Records provided: Begin

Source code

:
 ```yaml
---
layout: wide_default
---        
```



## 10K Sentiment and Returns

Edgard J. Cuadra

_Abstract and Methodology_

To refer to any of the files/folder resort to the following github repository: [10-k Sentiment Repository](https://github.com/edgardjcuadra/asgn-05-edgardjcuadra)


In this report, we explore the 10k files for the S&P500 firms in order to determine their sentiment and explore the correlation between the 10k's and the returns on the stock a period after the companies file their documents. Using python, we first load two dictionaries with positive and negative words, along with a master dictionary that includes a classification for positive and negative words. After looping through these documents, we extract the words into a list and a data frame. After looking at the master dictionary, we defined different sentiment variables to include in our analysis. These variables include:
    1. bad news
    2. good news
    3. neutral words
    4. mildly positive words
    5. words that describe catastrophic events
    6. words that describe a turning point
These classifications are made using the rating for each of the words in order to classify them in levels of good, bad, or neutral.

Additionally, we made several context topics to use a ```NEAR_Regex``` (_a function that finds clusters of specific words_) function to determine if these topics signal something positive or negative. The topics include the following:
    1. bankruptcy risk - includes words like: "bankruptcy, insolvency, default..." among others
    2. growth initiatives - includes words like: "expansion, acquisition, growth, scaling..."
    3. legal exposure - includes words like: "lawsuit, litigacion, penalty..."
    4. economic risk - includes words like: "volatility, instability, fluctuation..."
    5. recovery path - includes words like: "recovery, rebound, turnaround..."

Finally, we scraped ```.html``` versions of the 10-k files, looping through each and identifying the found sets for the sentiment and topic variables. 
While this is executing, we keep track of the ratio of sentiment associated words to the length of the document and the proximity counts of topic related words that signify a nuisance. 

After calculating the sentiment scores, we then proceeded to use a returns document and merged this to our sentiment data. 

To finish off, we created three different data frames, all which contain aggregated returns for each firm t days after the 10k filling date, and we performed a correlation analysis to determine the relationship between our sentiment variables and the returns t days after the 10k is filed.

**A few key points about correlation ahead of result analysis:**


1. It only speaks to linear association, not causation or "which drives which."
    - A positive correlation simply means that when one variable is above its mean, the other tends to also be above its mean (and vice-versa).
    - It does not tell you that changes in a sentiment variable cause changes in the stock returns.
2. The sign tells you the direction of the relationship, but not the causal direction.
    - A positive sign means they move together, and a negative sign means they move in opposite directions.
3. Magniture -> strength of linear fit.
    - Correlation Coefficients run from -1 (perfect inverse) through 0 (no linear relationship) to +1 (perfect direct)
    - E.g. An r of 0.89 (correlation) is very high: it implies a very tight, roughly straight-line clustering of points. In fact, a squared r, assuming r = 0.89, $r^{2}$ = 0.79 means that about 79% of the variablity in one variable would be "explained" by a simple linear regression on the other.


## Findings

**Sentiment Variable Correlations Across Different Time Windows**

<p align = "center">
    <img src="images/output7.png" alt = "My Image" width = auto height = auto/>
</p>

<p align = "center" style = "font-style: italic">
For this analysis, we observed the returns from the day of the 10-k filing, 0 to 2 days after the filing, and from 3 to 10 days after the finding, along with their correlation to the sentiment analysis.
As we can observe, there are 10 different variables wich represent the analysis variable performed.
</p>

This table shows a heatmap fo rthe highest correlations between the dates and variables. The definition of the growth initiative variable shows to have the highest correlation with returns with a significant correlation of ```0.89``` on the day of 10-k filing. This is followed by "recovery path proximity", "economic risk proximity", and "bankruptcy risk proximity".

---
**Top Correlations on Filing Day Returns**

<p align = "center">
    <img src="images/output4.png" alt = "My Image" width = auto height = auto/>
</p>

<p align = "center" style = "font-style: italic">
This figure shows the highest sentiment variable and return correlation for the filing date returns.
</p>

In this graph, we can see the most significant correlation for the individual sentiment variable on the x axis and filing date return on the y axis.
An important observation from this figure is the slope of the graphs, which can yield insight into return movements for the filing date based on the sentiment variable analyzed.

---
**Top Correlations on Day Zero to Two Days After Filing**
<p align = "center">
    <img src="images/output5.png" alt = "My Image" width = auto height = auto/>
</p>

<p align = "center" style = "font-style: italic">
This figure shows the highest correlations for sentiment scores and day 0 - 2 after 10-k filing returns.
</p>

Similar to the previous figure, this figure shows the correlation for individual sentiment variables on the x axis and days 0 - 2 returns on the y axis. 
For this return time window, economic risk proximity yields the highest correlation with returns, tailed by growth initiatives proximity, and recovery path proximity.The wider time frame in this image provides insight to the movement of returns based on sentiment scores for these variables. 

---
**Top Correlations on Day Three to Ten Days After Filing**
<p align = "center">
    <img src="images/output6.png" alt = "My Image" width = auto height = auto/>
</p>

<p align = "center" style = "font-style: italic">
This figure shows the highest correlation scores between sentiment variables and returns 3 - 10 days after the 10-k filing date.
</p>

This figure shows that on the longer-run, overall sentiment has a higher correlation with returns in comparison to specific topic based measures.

Records provided: End

■ Assignment ■
For every line above that includes the string "individual", copy the line.

■ Your solution ■
In this graph, we can see the most significant correlation for the individual sentiment variable on the x axis and filing date return on the y axis.
Similar to the previous figure, this figure shows the correlation for individual sentiment variables on the x axis and days 0 - 2 returns on the y axis. 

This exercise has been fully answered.